#### Exercise requirements
Keep the text of the data exactly as it is and omit each picture from the copy.

#### Records provided
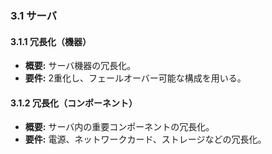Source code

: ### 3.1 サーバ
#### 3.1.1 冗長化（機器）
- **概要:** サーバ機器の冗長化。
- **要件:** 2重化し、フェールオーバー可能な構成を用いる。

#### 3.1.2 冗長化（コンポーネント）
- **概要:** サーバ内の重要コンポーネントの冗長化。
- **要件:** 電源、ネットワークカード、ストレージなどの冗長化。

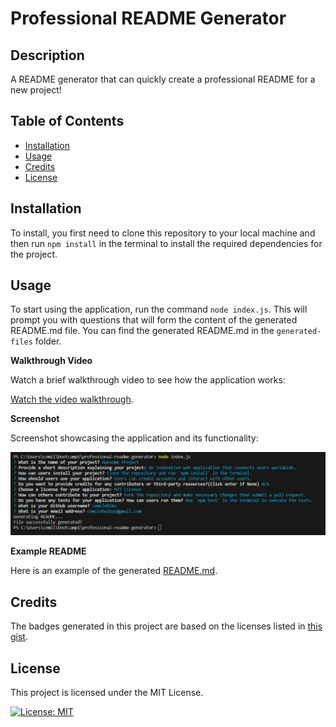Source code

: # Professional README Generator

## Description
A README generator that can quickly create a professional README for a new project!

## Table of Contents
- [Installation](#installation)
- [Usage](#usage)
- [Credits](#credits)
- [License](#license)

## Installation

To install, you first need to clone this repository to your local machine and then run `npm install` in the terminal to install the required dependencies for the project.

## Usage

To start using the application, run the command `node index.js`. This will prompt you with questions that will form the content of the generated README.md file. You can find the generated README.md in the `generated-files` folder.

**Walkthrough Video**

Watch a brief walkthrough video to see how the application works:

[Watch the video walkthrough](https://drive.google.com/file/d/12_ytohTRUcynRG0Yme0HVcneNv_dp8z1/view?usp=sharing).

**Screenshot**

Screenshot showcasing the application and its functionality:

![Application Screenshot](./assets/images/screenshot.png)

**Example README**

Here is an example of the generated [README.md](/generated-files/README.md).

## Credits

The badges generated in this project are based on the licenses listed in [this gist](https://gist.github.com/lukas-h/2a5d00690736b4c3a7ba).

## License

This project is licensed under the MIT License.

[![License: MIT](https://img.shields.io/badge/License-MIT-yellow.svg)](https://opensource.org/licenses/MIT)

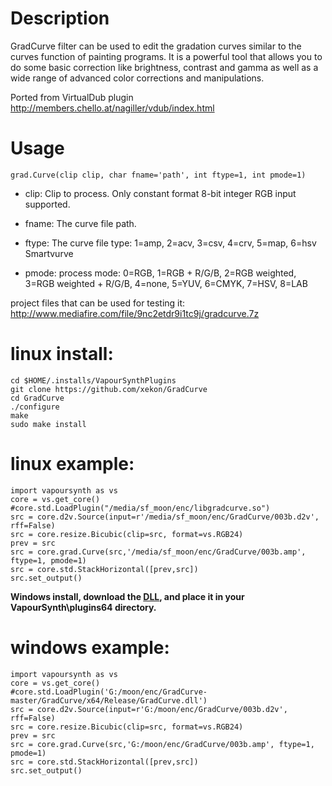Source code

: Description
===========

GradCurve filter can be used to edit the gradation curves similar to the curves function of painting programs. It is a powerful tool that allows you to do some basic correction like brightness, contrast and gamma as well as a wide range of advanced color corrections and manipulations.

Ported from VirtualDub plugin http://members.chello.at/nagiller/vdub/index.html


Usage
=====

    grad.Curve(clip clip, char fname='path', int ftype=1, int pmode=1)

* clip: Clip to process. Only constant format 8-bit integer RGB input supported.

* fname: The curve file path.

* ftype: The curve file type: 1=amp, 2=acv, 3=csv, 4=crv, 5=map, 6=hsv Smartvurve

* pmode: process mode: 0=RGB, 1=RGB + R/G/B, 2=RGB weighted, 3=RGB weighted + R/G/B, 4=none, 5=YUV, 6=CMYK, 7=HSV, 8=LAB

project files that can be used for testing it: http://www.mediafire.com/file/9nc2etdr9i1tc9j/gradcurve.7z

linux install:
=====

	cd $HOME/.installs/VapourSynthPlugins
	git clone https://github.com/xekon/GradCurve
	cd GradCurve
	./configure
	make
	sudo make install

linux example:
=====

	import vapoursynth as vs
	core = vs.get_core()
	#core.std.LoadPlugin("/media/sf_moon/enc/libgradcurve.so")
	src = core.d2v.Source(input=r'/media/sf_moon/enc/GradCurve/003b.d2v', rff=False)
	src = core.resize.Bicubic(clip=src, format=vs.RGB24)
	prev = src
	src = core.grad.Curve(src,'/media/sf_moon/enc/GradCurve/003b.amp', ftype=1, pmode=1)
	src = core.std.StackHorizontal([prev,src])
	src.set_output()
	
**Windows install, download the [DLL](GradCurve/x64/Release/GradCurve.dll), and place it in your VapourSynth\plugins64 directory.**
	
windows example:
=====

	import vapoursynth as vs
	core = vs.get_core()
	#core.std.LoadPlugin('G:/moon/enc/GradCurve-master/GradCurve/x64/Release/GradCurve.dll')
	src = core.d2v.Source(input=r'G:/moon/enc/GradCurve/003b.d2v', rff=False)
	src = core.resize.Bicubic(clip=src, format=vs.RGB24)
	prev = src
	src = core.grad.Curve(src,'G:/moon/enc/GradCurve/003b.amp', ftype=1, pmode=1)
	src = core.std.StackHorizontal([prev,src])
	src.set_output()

#### Answer to this task
Source code

: ### 3.1 サーバ
#### 3.1.1 冗長化（機器）
- **概要:** サーバ機器の冗長化。
- **要件:** 2重化し、フェールオーバー可能な構成を用いる。

#### 3.1.2 冗長化（コンポーネント）
- **概要:** サーバ内の重要コンポーネントの冗長化。
- **要件:** 電源、ネットワークカード、ストレージなどの冗長化。

Source code

: # Professional README Generator

## Description
A README generator that can quickly create a professional README for a new project!

## Table of Contents
- [Installation](#installation)
- [Usage](#usage)
- [Credits](#credits)
- [License](#license)

## Installation

To install, you first need to clone this repository to your local machine and then run `npm install` in the terminal to install the required dependencies for the project.

## Usage

To start using the application, run the command `node index.js`. This will prompt you with questions that will form the content of the generated README.md file. You can find the generated README.md in the `generated-files` folder.

**Walkthrough Video**

Watch a brief walkthrough video to see how the application works:

[Watch the video walkthrough](https://drive.google.com/file/d/12_ytohTRUcynRG0Yme0HVcneNv_dp8z1/view?usp=sharing).

**Screenshot**

Screenshot showcasing the application and its functionality:

![Application Screenshot](./assets/images/screenshot.png)

**Example README**

Here is an example of the generated [README.md](/generated-files/README.md).

## Credits

The badges generated in this project are based on the licenses listed in [this gist](https://gist.github.com/lukas-h/2a5d00690736b4c3a7ba).

## License

This project is licensed under the MIT License.

[![License: MIT](https://img.shields.io/badge/License-MIT-yellow.svg)](https://opensource.org/licenses/MIT)

Source code

: Description
===========

GradCurve filter can be used to edit the gradation curves similar to the curves function of painting programs. It is a powerful tool that allows you to do some basic correction like brightness, contrast and gamma as well as a wide range of advanced color corrections and manipulations.

Ported from VirtualDub plugin http://members.chello.at/nagiller/vdub/index.html


Usage
=====

    grad.Curve(clip clip, char fname='path', int ftype=1, int pmode=1)

* clip: Clip to process. Only constant format 8-bit integer RGB input supported.

* fname: The curve file path.

* ftype: The curve file type: 1=amp, 2=acv, 3=csv, 4=crv, 5=map, 6=hsv Smartvurve

* pmode: process mode: 0=RGB, 1=RGB + R/G/B, 2=RGB weighted, 3=RGB weighted + R/G/B, 4=none, 5=YUV, 6=CMYK, 7=HSV, 8=LAB

project files that can be used for testing it: http://www.mediafire.com/file/9nc2etdr9i1tc9j/gradcurve.7z

linux install:
=====

	cd $HOME/.installs/VapourSynthPlugins
	git clone https://github.com/xekon/GradCurve
	cd GradCurve
	./configure
	make
	sudo make install

linux example:
=====

	import vapoursynth as vs
	core = vs.get_core()
	#core.std.LoadPlugin("/media/sf_moon/enc/libgradcurve.so")
	src = core.d2v.Source(input=r'/media/sf_moon/enc/GradCurve/003b.d2v', rff=False)
	src = core.resize.Bicubic(clip=src, format=vs.RGB24)
	prev = src
	src = core.grad.Curve(src,'/media/sf_moon/enc/GradCurve/003b.amp', ftype=1, pmode=1)
	src = core.std.StackHorizontal([prev,src])
	src.set_output()
	
**Windows install, download the [DLL](GradCurve/x64/Release/GradCurve.dll), and place it in your VapourSynth\plugins64 directory.**
	
windows example:
=====

	import vapoursynth as vs
	core = vs.get_core()
	#core.std.LoadPlugin('G:/moon/enc/GradCurve-master/GradCurve/x64/Release/GradCurve.dll')
	src = core.d2v.Source(input=r'G:/moon/enc/GradCurve/003b.d2v', rff=False)
	src = core.resize.Bicubic(clip=src, format=vs.RGB24)
	prev = src
	src = core.grad.Curve(src,'G:/moon/enc/GradCurve/003b.amp', ftype=1, pmode=1)
	src = core.std.StackHorizontal([prev,src])
	src.set_output()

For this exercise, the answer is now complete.